EXERCISE GOAL ::
Copy each line below exactly as it appears. Pictures are to be omitted.

▶

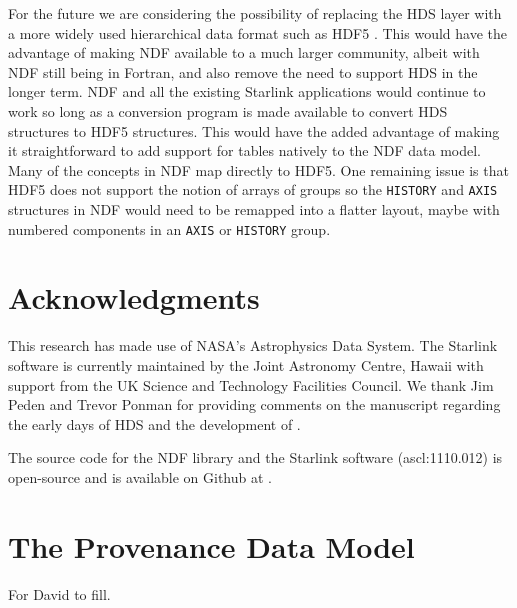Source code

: \documentclass[final,authoryear,5p,times,twocolumn]{elsarticle}
\begin{document}
For the future we are considering the possibility of replacing the HDS
layer with a more widely used hierarchical data format such as HDF5
\citep{Folk:2011:OHT:1966895.1966900}. This would have the advantage
of making NDF available to a much larger community, albeit with NDF
still being in Fortran, and also remove the
need to support HDS in the longer term. NDF and all the existing
Starlink applications would continue to work so long as a conversion
program is made available to convert HDS structures to HDF5 structures.
This would have the added advantage of making it straightforward to
add support for tables natively to the NDF data model. Many of the
concepts in NDF map directly to HDF5. One remaining issue is that HDF5
does not support the notion of arrays of groups so the
\texttt{HISTORY} and \texttt{AXIS} structures in NDF would need to be
remapped into a flatter layout, maybe with numbered components in an
\texttt{AXIS} or \texttt{HISTORY} group.

\section{Acknowledgments}

This research has made use of NASA's Astrophysics Data System.
The Starlink software is currently maintained by the Joint Astronomy
Centre, Hawaii with support from the UK Science and Technology
Facilities Council. We thank Jim Peden and Trevor Ponman for providing
comments on the manuscript regarding the early days of HDS and the
development of \asterix.

The source code for the NDF library and the Starlink software
(ascl:1110.012) is open-source and is available on Github at
.


\appendix

\section{The Provenance Data Model}
\label{app:prov}

{\color{red} For David to fill.}
\end{document}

◀

ANSWER TO THE EXERCISE ::
Source code

: \documentclass[final,authoryear,5p,times,twocolumn]{elsarticle}
\begin{document}
For the future we are considering the possibility of replacing the HDS
layer with a more widely used hierarchical data format such as HDF5
\citep{Folk:2011:OHT:1966895.1966900}. This would have the advantage
of making NDF available to a much larger community, albeit with NDF
still being in Fortran, and also remove the
need to support HDS in the longer term. NDF and all the existing
Starlink applications would continue to work so long as a conversion
program is made available to convert HDS structures to HDF5 structures.
This would have the added advantage of making it straightforward to
add support for tables natively to the NDF data model. Many of the
concepts in NDF map directly to HDF5. One remaining issue is that HDF5
does not support the notion of arrays of groups so the
\texttt{HISTORY} and \texttt{AXIS} structures in NDF would need to be
remapped into a flatter layout, maybe with numbered components in an
\texttt{AXIS} or \texttt{HISTORY} group.

\section{Acknowledgments}

This research has made use of NASA's Astrophysics Data System.
The Starlink software is currently maintained by the Joint Astronomy
Centre, Hawaii with support from the UK Science and Technology
Facilities Council. We thank Jim Peden and Trevor Ponman for providing
comments on the manuscript regarding the early days of HDS and the
development of \asterix.

The source code for the NDF library and the Starlink software
(ascl:1110.012) is open-source and is available on Github at
.


\appendix

\section{The Provenance Data Model}
\label{app:prov}

{\color{red} For David to fill.}
\end{document}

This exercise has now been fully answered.